YompingJo · 20/07/2012 06:20

Shiny new thread!

Ready?
Steady?
Go!

OP posts:
Are your children’s vaccines up to date?
Elpis · 27/07/2012 17:37

londonmrss What an extraordinary way for a midwife to behave - as if they'd induce a baby before 37 weeks without really good reason, anyway. You're not at UCLH, are you? (Think I saw you were on a train to Highbury the other day?)
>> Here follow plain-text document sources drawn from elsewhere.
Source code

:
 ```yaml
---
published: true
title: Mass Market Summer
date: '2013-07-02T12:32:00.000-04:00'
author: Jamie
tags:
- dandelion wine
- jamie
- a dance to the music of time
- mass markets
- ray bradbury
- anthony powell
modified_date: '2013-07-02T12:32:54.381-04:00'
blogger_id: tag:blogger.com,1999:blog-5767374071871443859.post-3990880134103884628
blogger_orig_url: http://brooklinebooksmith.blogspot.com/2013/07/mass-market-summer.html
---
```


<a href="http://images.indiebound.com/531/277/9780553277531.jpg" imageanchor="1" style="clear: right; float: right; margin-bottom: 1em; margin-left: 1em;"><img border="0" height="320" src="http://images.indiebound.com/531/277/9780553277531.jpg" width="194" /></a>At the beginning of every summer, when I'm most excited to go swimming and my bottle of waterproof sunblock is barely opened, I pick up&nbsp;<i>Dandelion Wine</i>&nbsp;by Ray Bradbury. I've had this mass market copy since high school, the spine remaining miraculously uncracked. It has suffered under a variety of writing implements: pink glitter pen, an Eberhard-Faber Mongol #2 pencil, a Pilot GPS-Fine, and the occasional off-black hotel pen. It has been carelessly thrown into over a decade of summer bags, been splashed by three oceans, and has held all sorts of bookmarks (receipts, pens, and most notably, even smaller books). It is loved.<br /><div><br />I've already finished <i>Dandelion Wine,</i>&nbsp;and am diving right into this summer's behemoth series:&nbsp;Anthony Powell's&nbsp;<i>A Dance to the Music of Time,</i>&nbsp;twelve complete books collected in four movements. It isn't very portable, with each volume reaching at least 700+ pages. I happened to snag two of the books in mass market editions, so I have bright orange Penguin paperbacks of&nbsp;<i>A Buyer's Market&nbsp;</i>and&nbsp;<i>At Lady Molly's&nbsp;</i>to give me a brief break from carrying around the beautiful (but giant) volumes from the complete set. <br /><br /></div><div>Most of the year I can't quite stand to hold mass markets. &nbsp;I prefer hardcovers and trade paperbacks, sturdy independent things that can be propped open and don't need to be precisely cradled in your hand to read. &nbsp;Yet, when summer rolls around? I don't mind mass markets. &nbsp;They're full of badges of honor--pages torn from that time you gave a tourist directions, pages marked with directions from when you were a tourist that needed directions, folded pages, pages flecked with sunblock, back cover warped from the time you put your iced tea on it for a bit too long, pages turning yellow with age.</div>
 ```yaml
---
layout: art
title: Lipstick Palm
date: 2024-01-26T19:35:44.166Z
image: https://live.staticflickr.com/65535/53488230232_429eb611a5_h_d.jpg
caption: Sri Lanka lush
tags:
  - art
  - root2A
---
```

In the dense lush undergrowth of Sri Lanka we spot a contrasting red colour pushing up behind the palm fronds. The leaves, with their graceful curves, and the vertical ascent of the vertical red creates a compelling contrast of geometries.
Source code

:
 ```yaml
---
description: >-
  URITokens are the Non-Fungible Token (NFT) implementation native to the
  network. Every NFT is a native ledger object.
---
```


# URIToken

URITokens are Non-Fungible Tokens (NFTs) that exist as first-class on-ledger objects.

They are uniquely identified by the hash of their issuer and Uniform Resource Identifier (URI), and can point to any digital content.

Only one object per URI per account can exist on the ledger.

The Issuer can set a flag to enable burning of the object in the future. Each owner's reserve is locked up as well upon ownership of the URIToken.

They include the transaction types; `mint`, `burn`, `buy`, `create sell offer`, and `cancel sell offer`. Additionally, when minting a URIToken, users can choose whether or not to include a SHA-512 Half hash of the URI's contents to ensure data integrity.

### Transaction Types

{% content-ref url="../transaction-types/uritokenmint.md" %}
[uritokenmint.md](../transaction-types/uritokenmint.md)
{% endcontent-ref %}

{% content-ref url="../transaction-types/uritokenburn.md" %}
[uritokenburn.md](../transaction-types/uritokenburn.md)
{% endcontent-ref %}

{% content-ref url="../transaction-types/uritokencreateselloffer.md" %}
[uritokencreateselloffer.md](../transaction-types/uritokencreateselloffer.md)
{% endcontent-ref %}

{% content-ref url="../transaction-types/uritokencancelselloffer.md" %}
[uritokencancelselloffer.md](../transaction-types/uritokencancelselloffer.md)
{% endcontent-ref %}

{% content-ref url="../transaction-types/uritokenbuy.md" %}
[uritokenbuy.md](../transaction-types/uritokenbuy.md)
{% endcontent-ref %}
bella2012 You are right. It is all worth it. And today was proof. I was meeting a friend in south London and the journey should have taken 45 minutes. Thanks to a fire it took 2h30. Lunch. Then we had to walk half a mile uphill to a playground. Puff puff. Rampage for DD. Then another mile's walk to the tube. In the heat and humidity. Then another 45 minutes home. I was ready to expire. But DD was wonderful, never complaining, and saying: 'Mummy I will look after you and baby. Don't worry.'

Now we are home, thank God, and she's having a nap. If I have the energy we'll make gooseberry pie for pudding. DH home tomorrow night, BA permitting. Would be so much harder without her.

Elpis · 27/07/2012 17:52

PS Walk to (Brixton) tube was enlivened by stop to buy water. DD: 'Mummy, it smells funny in this shop.'

Me: 'Yes, sweetheart, Brixton often smells like that.'

Took me back to the days when I rented a flat there a decade ago. Grin

CWest30 · 27/07/2012 18:13

Westenders, episode 2!!!

Well had a phone call from our mortgage advisor today, the vendor of the house has apologised for her giddy fit and said she wants to carry on if we do. Hubby has explained that we are not impressed as I am 6 months pregnant and don't need this kind of stress, but we will continue IF she makes some sort of financial commitment to the property she is buying. The vendors of THAT house have said they want her to get a survey done within the next week otherwise its off. So basically, if she does that then we go ahead, if not its bye bye dream house again but for good thisu time:-(

Londonmrss · 27/07/2012 18:31

Elpis, no Royal London Whitechapel is mine as am under the care of the 'Riverside Team' in the Docklands (I would like to state that apart from that one last night, all care has been really good- although all the midwives are obviously stressed and the dept us really understaffed).
CWest that does sound really stressful- buying as part of a chain always runs the risk of this I guess- hope it all works out.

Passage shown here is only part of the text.